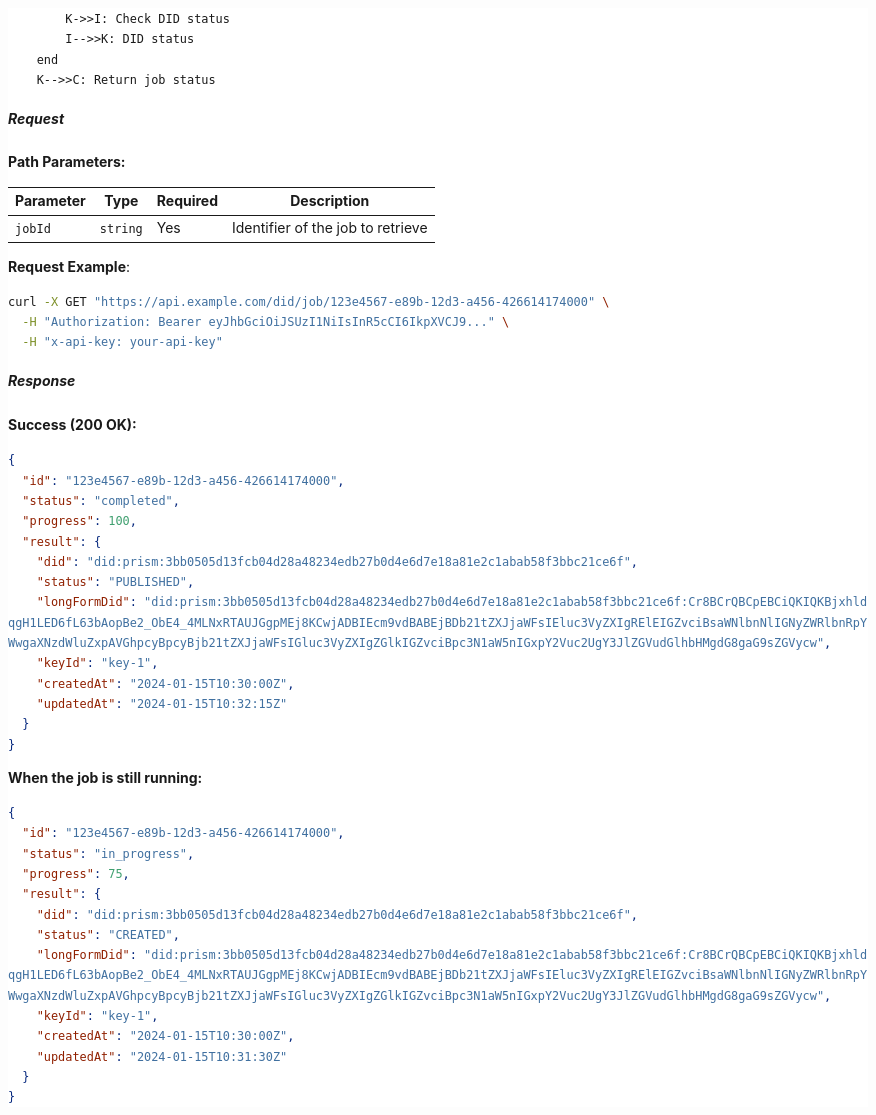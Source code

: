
 ```mermaid
        K->>I: Check DID status
        I-->>K: DID status
    end
    K-->>C: Return job status
```

##### Request

**Path Parameters:**

| Parameter | Type | Required | Description |
|-----------|------|----------|-------------|
| `jobId` | `string` | Yes | Identifier of the job to retrieve |

**Request Example**:
```bash
curl -X GET "https://api.example.com/did/job/123e4567-e89b-12d3-a456-426614174000" \
  -H "Authorization: Bearer eyJhbGciOiJSUzI1NiIsInR5cCI6IkpXVCJ9..." \
  -H "x-api-key: your-api-key"
```

##### Response

**Success (200 OK):**
```json
{
  "id": "123e4567-e89b-12d3-a456-426614174000",
  "status": "completed",
  "progress": 100,
  "result": {
    "did": "did:prism:3bb0505d13fcb04d28a48234edb27b0d4e6d7e18a81e2c1abab58f3bbc21ce6f",
    "status": "PUBLISHED",
    "longFormDid": "did:prism:3bb0505d13fcb04d28a48234edb27b0d4e6d7e18a81e2c1abab58f3bbc21ce6f:Cr8BCrQBCpEBCiQKIQKBjxhldqgH1LED6fL63bAopBe2_ObE4_4MLNxRTAUJGgpMEj8KCwjADBIEcm9vdBABEjBDb21tZXJjaWFsIEluc3VyZXIgRElEIGZvciBsaWNlbnNlIGNyZWRlbnRpYWwgaXNzdWluZxpAVGhpcyBpcyBjb21tZXJjaWFsIGluc3VyZXIgZGlkIGZvciBpc3N1aW5nIGxpY2Vuc2UgY3JlZGVudGlhbHMgdG8gaG9sZGVycw",
    "keyId": "key-1",
    "createdAt": "2024-01-15T10:30:00Z",
    "updatedAt": "2024-01-15T10:32:15Z"
  }
}
```

**When the job is still running:**
```json
{
  "id": "123e4567-e89b-12d3-a456-426614174000",
  "status": "in_progress",
  "progress": 75,
  "result": {
    "did": "did:prism:3bb0505d13fcb04d28a48234edb27b0d4e6d7e18a81e2c1abab58f3bbc21ce6f",
    "status": "CREATED",
    "longFormDid": "did:prism:3bb0505d13fcb04d28a48234edb27b0d4e6d7e18a81e2c1abab58f3bbc21ce6f:Cr8BCrQBCpEBCiQKIQKBjxhldqgH1LED6fL63bAopBe2_ObE4_4MLNxRTAUJGgpMEj8KCwjADBIEcm9vdBABEjBDb21tZXJjaWFsIEluc3VyZXIgRElEIGZvciBsaWNlbnNlIGNyZWRlbnRpYWwgaXNzdWluZxpAVGhpcyBpcyBjb21tZXJjaWFsIGluc3VyZXIgZGlkIGZvciBpc3N1aW5nIGxpY2Vuc2UgY3JlZGVudGlhbHMgdG8gaG9sZGVycw",
    "keyId": "key-1",
    "createdAt": "2024-01-15T10:30:00Z",
    "updatedAt": "2024-01-15T10:31:30Z"
  }
}
```
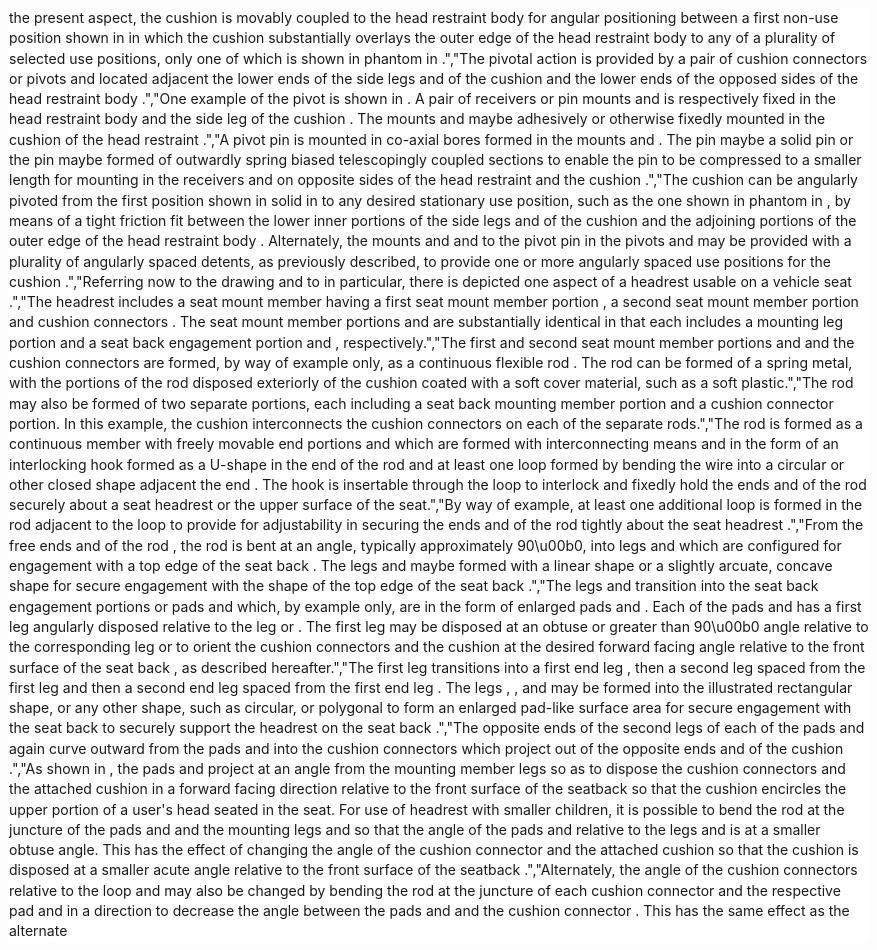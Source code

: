 the present aspect, the cushion  is movably coupled to the head restraint body  for angular positioning between a first non-use position shown in  in which the cushion  substantially overlays the outer edge of the head restraint body  to any of a plurality of selected use positions, only one of which is shown in phantom in .","The pivotal action is provided by a pair of cushion connectors or pivots  and  located adjacent the lower ends of the side legs  and  of the cushion  and the lower ends of the opposed sides of the head restraint body .","One example of the pivot  is shown in . A pair of receivers or pin mounts  and  is respectively fixed in the head restraint body  and the side leg  of the cushion . The mounts  and  maybe adhesively or otherwise fixedly mounted in the cushion  of the head restraint .","A pivot pin  is mounted in co-axial bores formed in the mounts  and . The pin  maybe a solid pin or the pin  maybe formed of outwardly spring biased telescopingly coupled sections to enable the pin  to be compressed to a smaller length for mounting in the receivers  and  on opposite sides of the head restraint  and the cushion .","The cushion  can be angularly pivoted from the first position shown in solid in  to any desired stationary use position, such as the one shown in phantom in , by means of a tight friction fit between the lower inner portions of the side legs  and  of the cushion  and the adjoining portions of the outer edge of the head restraint body . Alternately, the mounts  and  and to the pivot pin  in the pivots  and  may be provided with a plurality of angularly spaced detents, as previously described, to provide one or more angularly spaced use positions for the cushion .","Referring now to the drawing and to  in particular, there is depicted one aspect of a headrest  usable on a vehicle seat .","The headrest  includes a seat mount member  having a first seat mount member portion , a second seat mount member portion  and cushion connectors . The seat mount member portions  and  are substantially identical in that each includes a mounting leg portion  and a seat back engagement portion  and , respectively.","The first and second seat mount member portions  and  and the cushion connectors  are formed, by way of example only, as a continuous flexible rod . The rod  can be formed of a spring metal, with the portions of the rod  disposed exteriorly of the cushion  coated with a soft cover material, such as a soft plastic.","The rod  may also be formed of two separate portions, each including a seat back mounting member portion and a cushion connector portion. In this example, the cushion interconnects the cushion connectors on each of the separate rods.","The rod  is formed as a continuous member with freely movable end portions  and  which are formed with interconnecting means  and  in the form of an interlocking hook  formed as a U-shape in the end  of the rod  and at least one loop formed by bending the wire into a circular or other closed shape  adjacent the end . The hook  is insertable through the loop  to interlock and fixedly hold the ends  and  of the rod  securely about a seat headrest  or the upper surface  of the seat.","By way of example, at least one additional loop  is formed in the rod  adjacent to the loop  to provide for adjustability in securing the ends  and  of the rod  tightly about the seat headrest .","From the free ends  and  of the rod , the rod  is bent at an angle, typically approximately 90\u00b0, into legs  and  which are configured for engagement with a top edge  of the seat back . The legs  and  maybe formed with a linear shape or a slightly arcuate, concave shape for secure engagement with the shape of the top edge  of the seat back .","The legs  and  transition into the seat back engagement portions or pads  and  which, by example only, are in the form of enlarged pads  and . Each of the pads  and  has a first leg  angularly disposed relative to the leg  or . The first leg  may be disposed at an obtuse or greater than 90\u00b0 angle relative to the corresponding leg  or  to orient the cushion connectors and the cushion at the desired forward facing angle relative to the front surface  of the seat back , as described hereafter.","The first leg  transitions into a first end leg , then a second leg  spaced from the first leg  and then a second end leg  spaced from the first end leg . The legs , ,  and  may be formed into the illustrated rectangular shape, or any other shape, such as circular, or polygonal to form an enlarged pad-like surface area for secure engagement with the seat back  to securely support the headrest  on the seat back .","The opposite ends of the second legs  of each of the pads  and  again curve outward from the pads  and  into the cushion connectors  which project out of the opposite ends  and  of the cushion .","As shown in , the pads  and  project at an angle from the mounting member legs  so as to dispose the cushion connectors  and the attached cushion  in a forward facing direction relative to the front surface  of the seatback  so that the cushion  encircles the upper portion of a user's head seated in the seat. For use of headrest  with smaller children, it is possible to bend the rod  at the juncture of the pads  and  and the mounting legs  and  so that the angle of the pads  and  relative to the legs  and  is at a smaller obtuse angle. This has the effect of changing the angle of the cushion connector  and the attached cushion  so that the cushion  is disposed at a smaller acute angle relative to the front surface  of the seatback .","Alternately, the angle of the cushion connectors  relative to the loop  and  may also be changed by bending the rod  at the juncture of each cushion connector  and the respective pad  and  in a direction to decrease the angle between the pads  and  and the cushion connector . This has the same effect as the alternate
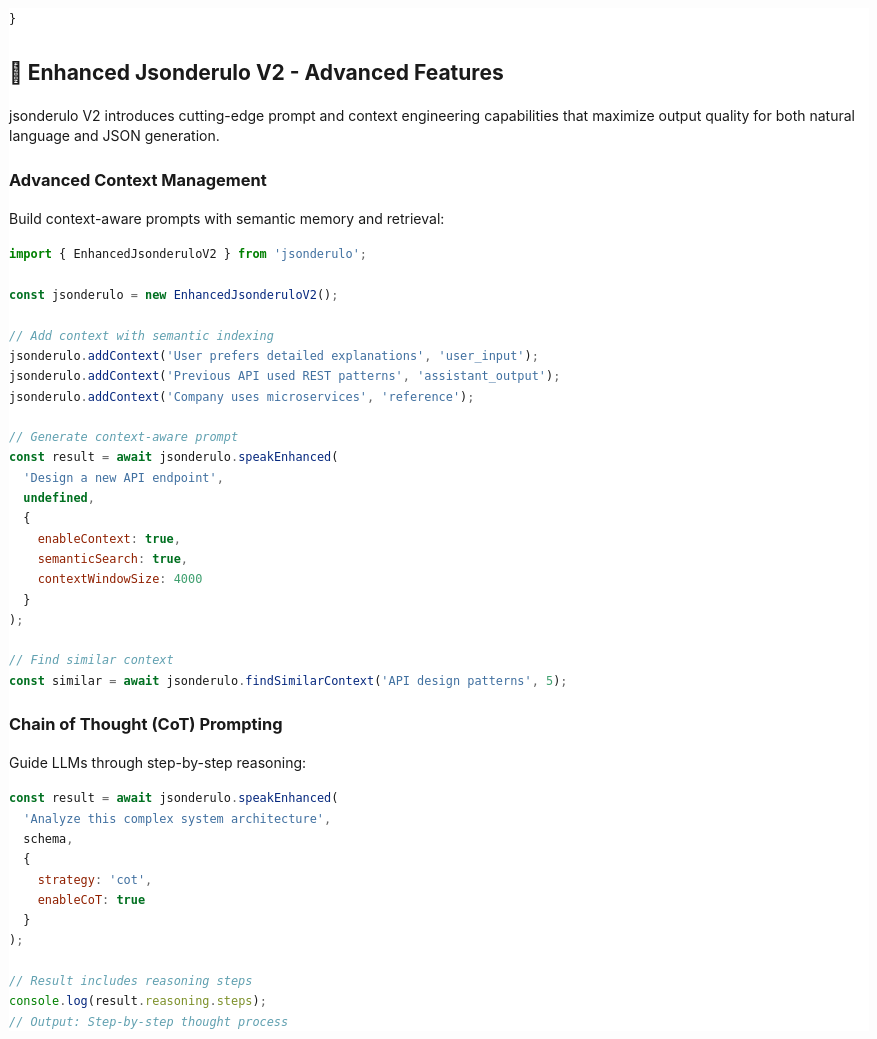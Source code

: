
 ```javascript
}
```

## 🚀 Enhanced Jsonderulo V2 - Advanced Features

jsonderulo V2 introduces cutting-edge prompt and context engineering capabilities that maximize output quality for both natural language and JSON generation.

### Advanced Context Management

Build context-aware prompts with semantic memory and retrieval:

```javascript
import { EnhancedJsonderuloV2 } from 'jsonderulo';

const jsonderulo = new EnhancedJsonderuloV2();

// Add context with semantic indexing
jsonderulo.addContext('User prefers detailed explanations', 'user_input');
jsonderulo.addContext('Previous API used REST patterns', 'assistant_output');
jsonderulo.addContext('Company uses microservices', 'reference');

// Generate context-aware prompt
const result = await jsonderulo.speakEnhanced(
  'Design a new API endpoint',
  undefined,
  {
    enableContext: true,
    semanticSearch: true,
    contextWindowSize: 4000
  }
);

// Find similar context
const similar = await jsonderulo.findSimilarContext('API design patterns', 5);
```

### Chain of Thought (CoT) Prompting

Guide LLMs through step-by-step reasoning:

```javascript
const result = await jsonderulo.speakEnhanced(
  'Analyze this complex system architecture',
  schema,
  {
    strategy: 'cot',
    enableCoT: true
  }
);

// Result includes reasoning steps
console.log(result.reasoning.steps);
// Output: Step-by-step thought process
```
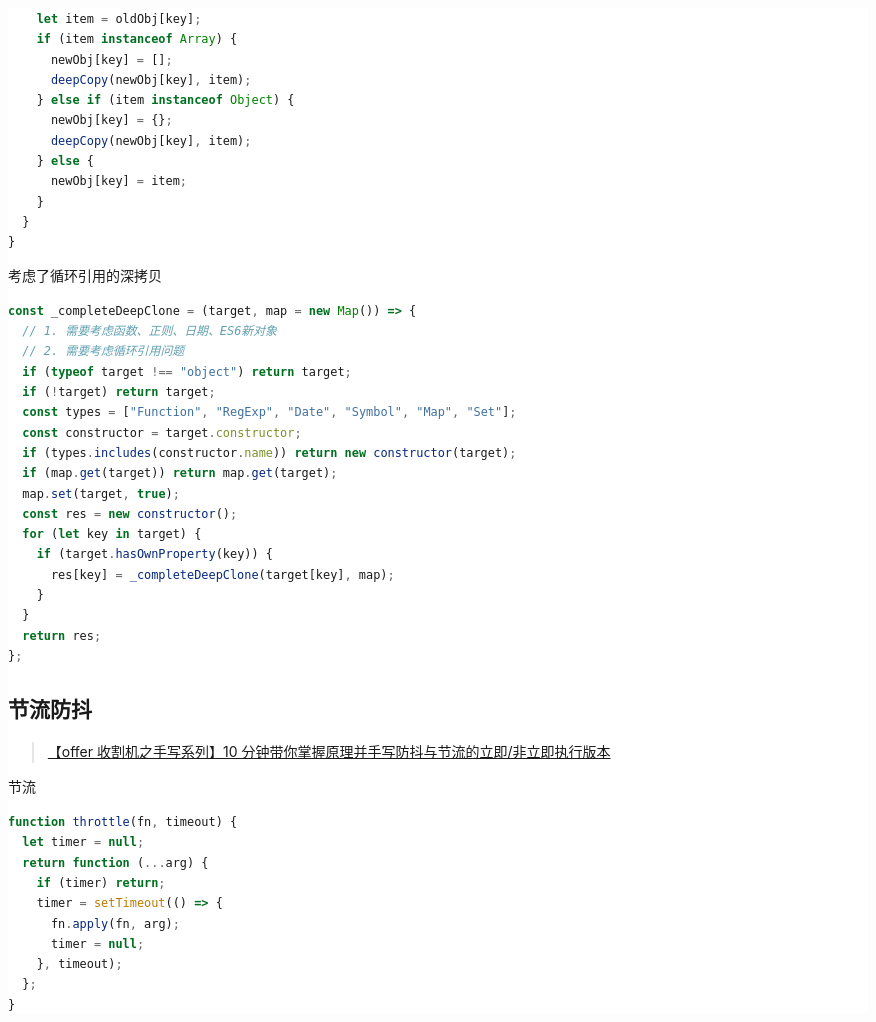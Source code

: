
 ```js
    let item = oldObj[key];
    if (item instanceof Array) {
      newObj[key] = [];
      deepCopy(newObj[key], item);
    } else if (item instanceof Object) {
      newObj[key] = {};
      deepCopy(newObj[key], item);
    } else {
      newObj[key] = item;
    }
  }
}
```

考虑了循环引用的深拷贝

```js
const _completeDeepClone = (target, map = new Map()) => {
  // 1. 需要考虑函数、正则、日期、ES6新对象
  // 2. 需要考虑循环引用问题
  if (typeof target !== "object") return target;
  if (!target) return target;
  const types = ["Function", "RegExp", "Date", "Symbol", "Map", "Set"];
  const constructor = target.constructor;
  if (types.includes(constructor.name)) return new constructor(target);
  if (map.get(target)) return map.get(target);
  map.set(target, true);
  const res = new constructor();
  for (let key in target) {
    if (target.hasOwnProperty(key)) {
      res[key] = _completeDeepClone(target[key], map);
    }
  }
  return res;
};
```

## 节流防抖

>  [【offer 收割机之手写系列】10 分钟带你掌握原理并手写防抖与节流的立即/非立即执行版本 ](https://juejin.cn/post/7078870853315723301)

节流

```js
function throttle(fn, timeout) {
  let timer = null;
  return function (...arg) {
    if (timer) return;
    timer = setTimeout(() => {
      fn.apply(fn, arg);
      timer = null;
    }, timeout);
  };
}
```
________________________
Whenever the word "patterns" occurs in a line of the records, that line counts toward the total; state the total only.

2